There are several alternatives that come to mind [see platform options]. For example, in a client-server architecture, the web browser acts as a client and runs the Flash application that presents the communication GUI to the user. The client talks to a backend server using available protocol, e.g., HTTP for control and RTMP for media data. The backend server in turn provides the communication API that allows the web applications to incorporate multimedia communication within the browser. For scalability and robustness, the servers self-organize themselves in a server farm, interact with each other as well as with the outside world, e.g., SIP trunking to PSTN network for PC-to-phone calls. For further flexibility, a user can run the server application on his computer, where his local server application connects with other peers' server applications. This allows the system to work in an peer-to-peer infrastructure without managed servers. In the end, the architecture could become a hybrid mix of managed client-server and ad hoc peer-to-peer systems.
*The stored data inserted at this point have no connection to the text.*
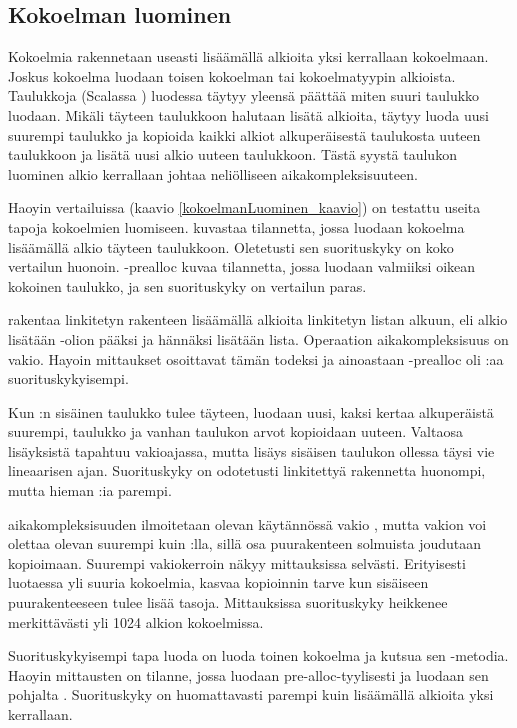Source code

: \subsection{Kokoelman luominen}
Kokoelmia rakennetaan useasti lisäämällä alkioita yksi kerrallaan kokoelmaan. Joskus kokoelma luodaan toisen kokoelman tai kokoelmatyypin alkioista. Taulukkoja (Scalassa ) luodessa täytyy yleensä päättää miten suuri taulukko luodaan. Mikäli täyteen taulukkoon halutaan lisätä alkioita, täytyy luoda uusi suurempi taulukko ja kopioida kaikki alkiot alkuperäisestä taulukosta uuteen taulukkoon ja lisätä uusi alkio uuteen taulukkoon. Tästä syystä taulukon luominen alkio kerrallaan johtaa neliölliseen aikakompleksisuuteen.

Haoyin vertailuissa\cite{haoyiBenchmark} (kaavio \ref{kokoelmanLuominen_kaavio}) on testattu useita tapoja kokoelmien luomiseen.  kuvastaa tilannetta, jossa luodaan kokoelma lisäämällä alkio täyteen taulukkoon. Oletetusti sen suorituskyky on koko vertailun huonoin. -prealloc kuvaa tilannetta, jossa luodaan valmiiksi oikean kokoinen taulukko, ja sen suorituskyky on vertailun paras.

 rakentaa linkitetyn rakenteen lisäämällä alkioita linkitetyn listan alkuun, eli alkio lisätään \code{::}-olion pääksi ja hännäksi lisätään lista. Operaation aikakompleksisuus on vakio. \cite{scalaCollections} Hayoin mittaukset osoittavat tämän todeksi ja ainoastaan -prealloc oli :aa suorituskykyisempi.

Kun :n sisäinen taulukko tulee täyteen, luodaan uusi, kaksi kertaa alkuperäistä suurempi, taulukko ja vanhan taulukon arvot kopioidaan uuteen. Valtaosa lisäyksistä tapahtuu vakioajassa, mutta lisäys sisäisen taulukon ollessa täysi vie lineaarisen ajan. Suorituskyky on odotetusti linkitettyä rakennetta huonompi, mutta hieman :ia parempi.

 aikakompleksisuuden ilmoitetaan olevan käytännössä vakio \cite{scalaCollections}, mutta vakion voi olettaa olevan suurempi kuin :lla, sillä osa puurakenteen solmuista joudutaan kopioimaan.  Suurempi vakiokerroin näkyy mittauksissa selvästi. Erityisesti luotaessa yli suuria kokoelmia, kasvaa kopioinnin tarve kun sisäiseen puurakenteeseen tulee  lisää tasoja. Mittauksissa suorituskyky heikkenee merkittävästi yli 1024 alkion kokoelmissa.

Suorituskykyisempi tapa luoda  on luoda toinen kokoelma ja kutsua sen -metodia. Haoyin\cite{haoyiBenchmark} mittausten  on tilanne, jossa luodaan  pre-alloc-tyylisesti ja luodaan sen pohjalta . Suorituskyky on huomattavasti parempi kuin lisäämällä alkioita yksi kerrallaan.

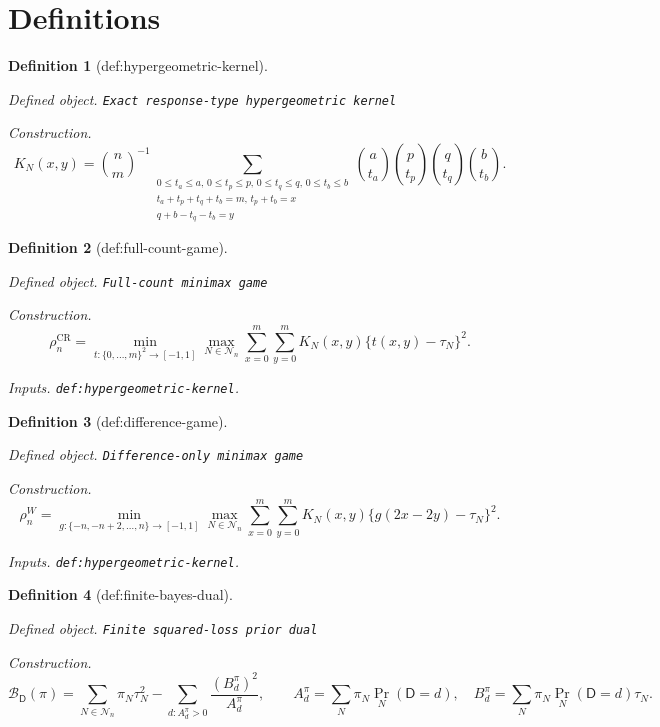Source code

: \documentclass{article}
\newtheorem{definition}{Definition}
\begin{document}
\section{Definitions}

\begin{definition}[def:hypergeometric-kernel]\label{def:hypergeometric-kernel}
\par\smallskip\noindent\emph{Defined object.} \texttt{Exact response-\allowbreak{}type hypergeometric kernel}
\par\smallskip\noindent\emph{Construction.} \[K_N(x,y)=\binom{n}{m}^{-1}\!\!\sum_{\substack{0\le t_a\le a,\,0\le t_p\le p,\,0\le t_q\le q,\,0\le t_b\le b\\t_a+t_p+t_q+t_b=m,\,t_p+t_b=x\\q+b-t_q-t_b=y}}\binom a{t_a}\binom p{t_p}\binom q{t_q}\binom b{t_b}.\]
\end{definition}

\begin{definition}[def:full-count-game]\label{def:full-count-game}
\par\smallskip\noindent\emph{Defined object.} \texttt{Full-\allowbreak{}count minimax game}
\par\smallskip\noindent\emph{Construction.} \[\rho_n^{\mathrm{CR}}=\min_{t:\{0,\ldots,m\}^2\to[-1,1]}\max_{N\in\mathcal N_n}\sum_{x=0}^m\sum_{y=0}^mK_N(x,y)\{t(x,y)-\tau_N\}^2.\]
\par\smallskip\noindent\emph{Inputs.} \texttt{def:\allowbreak{}hypergeometric-\allowbreak{}kernel}.
\end{definition}

\begin{definition}[def:difference-game]\label{def:difference-game}
\par\smallskip\noindent\emph{Defined object.} \texttt{Difference-\allowbreak{}only minimax game}
\par\smallskip\noindent\emph{Construction.} \[\rho_n^W=\min_{g:\{-n,-n+2,\ldots,n\}\to[-1,1]}\max_{N\in\mathcal N_n}\sum_{x=0}^m\sum_{y=0}^mK_N(x,y)\{g(2x-2y)-\tau_N\}^2.\]
\par\smallskip\noindent\emph{Inputs.} \texttt{def:\allowbreak{}hypergeometric-\allowbreak{}kernel}.
\end{definition}

\begin{definition}[def:finite-bayes-dual]\label{def:finite-bayes-dual}
\par\smallskip\noindent\emph{Defined object.} \texttt{Finite squared-\allowbreak{}loss prior dual}
\par\smallskip\noindent\emph{Construction.} \[\mathcal B_{\mathsf D}(\pi)=\sum_{N\in\mathcal N_n}\pi_N\tau_N^2-\sum_{d:A_d^{\pi}>0}\frac{(B_d^{\pi})^2}{A_d^{\pi}},\qquad A_d^{\pi}=\sum_N\pi_N\Pr_N(\mathsf D=d),\quad B_d^{\pi}=\sum_N\pi_N\Pr_N(\mathsf D=d)\tau_N.\]
\end{definition}
\end{document}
  1. Client-server vs peer-to-peer signaling: What is the tradeoff between traditional client-server (e.g., HTTP, SIP, XMPP) and peer-to-peer (e.g., Skype) signaling for VoIP?
  2. Relayed vs end-to-end media: End-to-end media is the basic assumption in real-time interactive multimedia applications. Unfortunately, it is not always possible because of lack of UDP socket in Flash Player, and UDP blocking firewalls or symmetric NATs in the network. What is the tradeoff? When is end-to-end media possible?
  3. NAT and firewall traversal: There are several alternatives in theory, e.g., ICE and HIP. Which works best in practice? Which mechanism is the least intrusive to applications? Which can work with least modifications to other elements? What is the ideal solution?
  4. Platform choice: What are the available platform options? Should we aim for a particular browser or make it browser independent? How does multi-devices communication happen?

Protocol Choice

There are many protocols invented in multimedia communications space; some of which are competing [see article]. Many issues have been researched and solved in these protocols. In our web communications project, we plan to use HTTP as the default protocol as much as possible because it just works on existing Internet without much hassle. Unfortunately, HTTP lacks some key elements crucial for interactive web communication applications. There are extensions and work-arounds available to facilitate server-triggered events, e.g., COMET, BOSH. Another drawback of HTTP is that it works over TCP and hence not suitable for real-time interactive multimedia communication. The same applies for RTMP. Currently RTP has been used as the standard media transport protocol. It can also be secured using SRTP but requires out-of-band session key delivery.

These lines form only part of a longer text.